But kindness is not just a once-a-month kind of thing. It’s not a one-off coupon a stranger gets once in a while. It’s a way of life. It’s easy to care about your family and your friends, but it’s even harder to care about those who are simply passing across your path. Choose to care about the people you work with, about your supermarket cashier or about your delivery man. But choose to care especially for those who are rude or cold – they are the ones who need it the most. I know first-hand how hard it can be to do this (working in retail and customer service for three years is no easy feat), especially when you yourself are going through a hard time in life. But H. Jackson Brown Jr. once said something I have never forgotten since I read it and that has changed my attitude toward people forever: “Remember that everyone you meet is afraid of something, loves something and has lost something.” Knowing that everyone is fighting their own battles reminds me that we are all just human, trying to get on with life the best way we know how.

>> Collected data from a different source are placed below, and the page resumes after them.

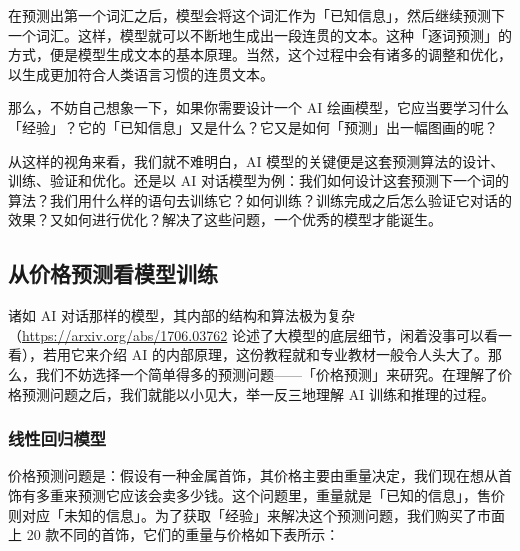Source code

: 在预测出第一个词汇之后，模型会将这个词汇作为「已知信息」，然后继续预测下一个词汇。这样，模型就可以不断地生成出一段连贯的文本。这种「逐词预测」的方式，便是模型生成文本的基本原理。当然，这个过程中会有诸多的调整和优化，以生成更加符合人类语言习惯的连贯文本。

\begin{note}
  那么，不妨自己想象一下，如果你需要设计一个 AI 绘画模型，它应当要学习什么「经验」？它的「已知信息」又是什么？它又是如何「预测」出一幅图画的呢？
\end{note}

从这样的视角来看，我们就不难明白，AI 模型的关键便是这套预测算法的设计、训练、验证和优化。还是以 AI 对话模型为例：我们如何设计这套预测下一个词的算法？我们用什么样的语句去训练它？如何训练？训练完成之后怎么验证它对话的效果？又如何进行优化？解决了这些问题，一个优秀的模型才能诞生。

\subsection{从价格预测看模型训练}

诸如 AI 对话那样的模型，其内部的结构和算法极为复杂（\url{https://arxiv.org/abs/1706.03762} 论述了大模型的底层细节，闲着没事可以看一看），若用它来介绍 AI 的内部原理，这份教程就和专业教材一般令人头大了。那么，我们不妨选择一个简单得多的预测问题——「价格预测」来研究。在理解了价格预测问题之后，我们就能以小见大，举一反三地理解 AI 训练和推理的过程。

\subsubsection{线性回归模型}

价格预测问题是：假设有一种金属首饰，其价格主要由重量决定，我们现在想从首饰有多重来预测它应该会卖多少钱。这个问题里，重量就是「已知的信息」，售价则对应「未知的信息」。为了获取「经验」来解决这个预测问题，我们购买了市面上 20 款不同的首饰，它们的重量与价格如下表所示：

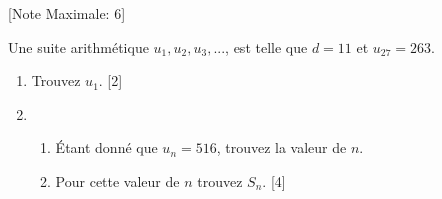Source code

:\begin{question}
  \hspace*{\fill} [Note Maximale: 6]\par
  \noindent Une suite arithmétique $u_1, u_2, u_3, ...$, est telle que $d = 11$ et $u_{27} = 263$.\par
  \begin{enumerate}[label=(\alph*)]
    \item Trouvez $u_1$.\hspace*{\fill} [2]
    \item 
      \begin{enumerate}[label=(\roman*)]
        \item Étant donné que $u_n = 516$, trouvez la valeur de $n$.
        \item Pour cette valeur de $n$ trouvez $S_n$.\hspace*{\fill} [4]
      \end{enumerate}
  \end{enumerate}
\end{question}
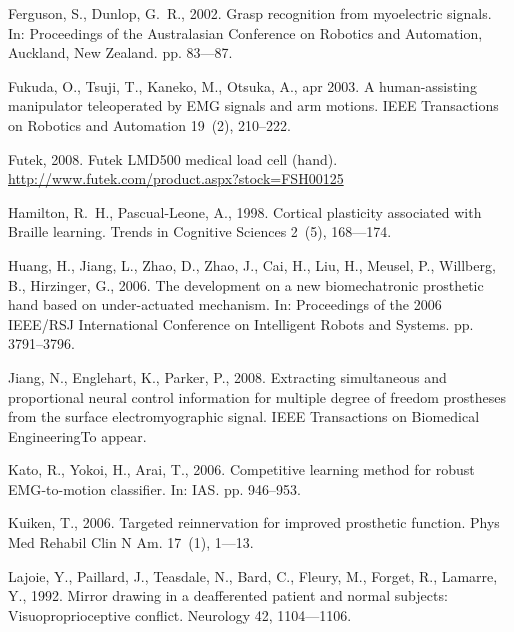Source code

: \documentclass[review,authoryear]{elsarticle}
\begin{document}
\begin{thebibliography}{43}
Ferguson, S., Dunlop, G.~R., 2002. Grasp recognition from myoelectric signals.
  In: Proceedings of the Australasian Conference on Robotics and Automation,
  Auckland, New Zealand. pp. 83---87.

Fukuda, O., Tsuji, T., Kaneko, M., Otsuka, A., apr 2003. A human-assisting
  manipulator teleoperated by {EMG} signals and arm motions. IEEE Transactions
  on Robotics and Automation 19~(2), 210--222.

Futek, 2008. Futek {LMD500} medical load cell (hand).
\newline\urlprefix\url{http://www.futek.com/product.aspx?stock=FSH00125}

Hamilton, R.~H., Pascual-Leone, A., 1998. Cortical plasticity associated with
  {Braille} learning. Trends in Cognitive Sciences 2~(5), 168---174.

Huang, H., Jiang, L., Zhao, D., Zhao, J., Cai, H., Liu, H., Meusel, P.,
  Willberg, B., Hirzinger, G., 2006. The development on a new biomechatronic
  prosthetic hand based on under-actuated mechanism. In: Proceedings of the
  2006 IEEE/RSJ International Conference on Intelligent Robots and Systems. pp.
  3791--3796.

Jiang, N., Englehart, K., Parker, P., 2008. Extracting simultaneous and
  proportional neural control information for multiple degree of freedom
  prostheses from the surface electromyographic signal. IEEE Transactions on
  Biomedical EngineeringTo appear.

Kato, R., Yokoi, H., Arai, T., 2006. Competitive learning method for robust
  {EMG}-to-motion classifier. In: IAS. pp. 946--953.

Kuiken, T., 2006. Targeted reinnervation for improved prosthetic function. Phys
  Med Rehabil Clin N Am. 17~(1), 1---13.

Lajoie, Y., Paillard, J., Teasdale, N., Bard, C., Fleury, M., Forget, R.,
  Lamarre, Y., 1992. Mirror drawing in a deafferented patient and normal
  subjects: Visuoproprioceptive conflict. Neurology 42, 1104---1106.


\end{thebibliography}
\end{document}
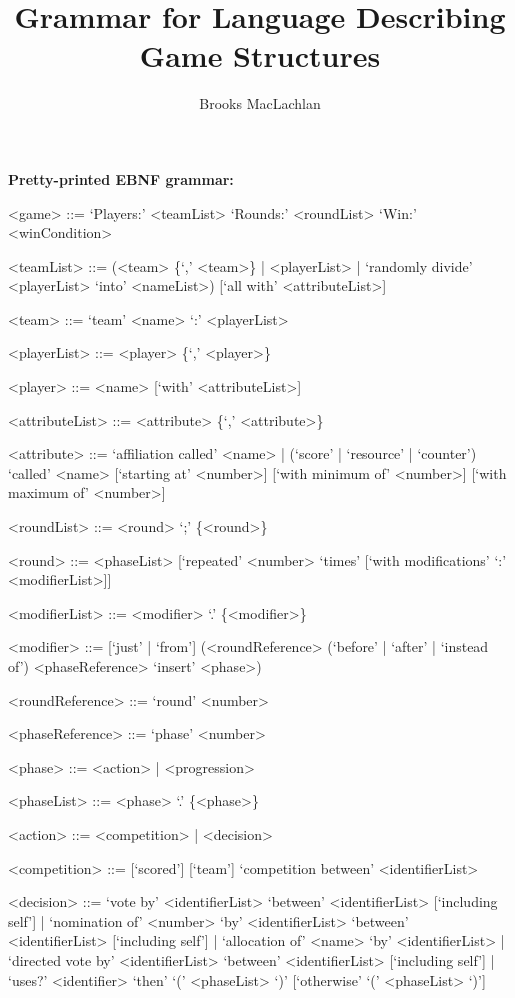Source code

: \documentclass{article}
\title{Grammar for Language Describing Game Structures}
\author{Brooks MacLachlan}
\begin{document}
\maketitle

\noindent \textbf{Pretty-printed EBNF grammar:}
\begin{grammar}
<game> ::= `Players:' <teamList> `Rounds:' <roundList> `Win:' 
<winCondition>

<teamList> ::= (<team> \{`,' <team>\} | <playerList> | `randomly divide' 
<playerList> `into' <nameList>) [`all with' <attributeList>]

<team> ::= `team' <name> `:' <playerList>

<playerList> ::= <player> \{`,' <player>\}

<player> ::= <name> [`with' <attributeList>]

<attributeList> ::= <attribute> \{`,' <attribute>\}

<attribute> ::= `affiliation called' <name> | (`score' | `resource' | 
`counter') `called'
<name> [`starting at' <number>] [`with minimum of' <number>] [`with maximum of' 
<number>]

<roundList> ::= <round> `;' \{<round>\}

<round> ::= <phaseList> [`repeated' <number> `times' [`with modifications' `:' 
<modifierList>]]

<modifierList> ::= <modifier> `.' \{<modifier>\}

<modifier> ::= [`just' | `from'] (<roundReference> (`before' | `after' | 
`instead of') 
<phaseReference> `insert' <phase>)

<roundReference> ::= `round' <number>

<phaseReference> ::= `phase' <number>

<phase> ::= <action> | <progression>

<phaseList> ::= <phase> `.' \{<phase>\}

<action> ::= <competition> | <decision>

<competition> ::= [`scored'] [`team'] `competition between' <identifierList>

<decision> ::= `vote by' <identifierList> `between' 
<identifierList> [`including self'] | `nomination of' <number> `by' 
<identifierList> `between' <identifierList> [`including self'] | 
`allocation of' <name> `by' <identifierList> | `directed vote by'
<identifierList> `between' <identifierList> [`including self'] | `uses?'
<identifier> `then' `(' <phaseList> `)' [`otherwise' `(' <phaseList> `)']


\end{grammar}
\end{document}

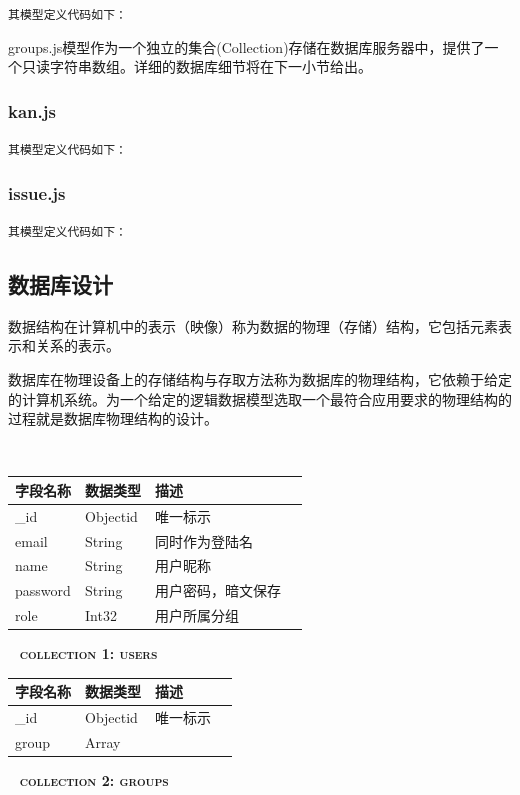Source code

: \noindent
\texttt{\large 其模型定义代码如下：}


\noindent
groups.js模型作为一个独立的集合(Collection)存储在数据库服务器中，提供了一个只读字符串数组。详细的数据库细节将在下一小节给出。

\subsubsection{kan.js}

\noindent
\texttt{\large 其模型定义代码如下：}


\subsubsection{issue.js}

\noindent
\texttt{\large 其模型定义代码如下：}


\subsection{数据库设计}

\indent
数据结构在计算机中的表示（映像）称为数据的物理（存储）结构，它包括元素表示和关系的表示。

\indent
数据库在物理设备上的存储结构与存取方法称为数据库的物理结构，它依赖于给定的计算机系统。为一个给定的逻辑数据模型选取一个最符合应用要求的物理结构的过程就是数据库物理结构的设计。
\par~

\begin{center}
	\begin{tabular}{ | l | l | l | l | }
		\hline
  	{\bf 字段名称} & {\bf 数据类型} & {\bf 描述} \\
  	\hline
  	\_id & Objectid & 唯一标示 \\
  	\hline
  	email & String & 同时作为登陆名 \\
  	\hline
  	name & String & 用户昵称 \\
  	\hline
  	password & String & 用户密码，暗文保存 \\
  	\hline
  	role & Int32 & 用户所属分组 \\
  	\hline
	\end{tabular}
	\par~
		\textsc{\bf collection 1: users}
\end{center}

\begin{center}
	\begin{tabular}{ | l | l | l | l | }
		\hline
  	{\bf 字段名称} & {\bf 数据类型} & {\bf 描述} \\
  	\hline
  	\_id & Objectid & 唯一标示 \\
  	\hline
  	group & Array &  \\
  	\hline
	\end{tabular}
	\par~
		\textsc{\bf collection 2: groups}
\end{center}

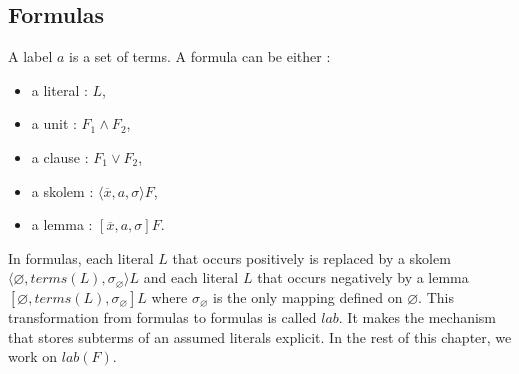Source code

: \documentclass[a4paper,10pt]{report}
\newcommand{\terms}{\mathit{terms}}
\newcommand{\T}{\mathit{lab}}
\begin{document}
\subsection{Formulas}
\noindent
A label $a$ is a set of terms. A formula can be either :
\begin{itemize}
 \item a literal : $L$,
 \item a unit : $F_1\wedge F_2$,
 \item a clause : $F_1\vee F_2$,
 \item a skolem : $\langle\overline x,a,\sigma\rangle F$,
 \item a lemma : $[\overline x,a,\sigma]F$.
\end{itemize}
In formulas, each literal $L$ that occurs positively is replaced by a skolem
$\langle\varnothing,\terms(L),\sigma_\varnothing\rangle L$ and each literal $L$ that occurs
negatively by a lemma $[\varnothing,\terms(L),\sigma_\varnothing]L$ where $\sigma_\varnothing$ is the
only mapping defined on $\varnothing$. This transformation from formulas to formulas is called
$\T$. It makes the mechanism that stores subterms of an assumed literals explicit. In the rest of
this chapter, we work on $\T(F)$.
\end{document}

The times I have chosen to to be kind, even when someone was rude, I have never once regret. I have seen the way the cashier’s face lights up when I ask about her day, the gratitude of the waiter when I overtip and the relief of the store person when I tell them it’s okay they made a mistake. And trust me when I say that being warm will get you more places than it does being cold!
Our society places more importance on ambition, striving and materialistic wealth than on fairness, warmth or kindness. And although being kind may not give you a successful career, to me it means a successful life. Being kind isn’t easy, or convenient, but even the smallest acts of love can change someone’s life forever. And that is worth our fight.
I hope that you can be a warm fire that people go to when it’s cold. I hope that when people are tired, afraid or hopeless that it is you that they think of and turn to. And I hope that no matter how beaten down you may be, that you have the strength to choose love everyday. Always remember that it is harder to be kind than clever. It takes more courage to be warm than to be hard. And it takes a lot more strength to love than to hate. The world needs your kindness and there can never be enough of it. Too often we underestimate the it’s power when it has to potential to change everything.
Wherever there’s a choice, always choose to be kind.
“This is my simple religion. There is no need for temples; no need for complicated philosophy. Our own brain, our own heart is our temple; the philosophy is kindness.”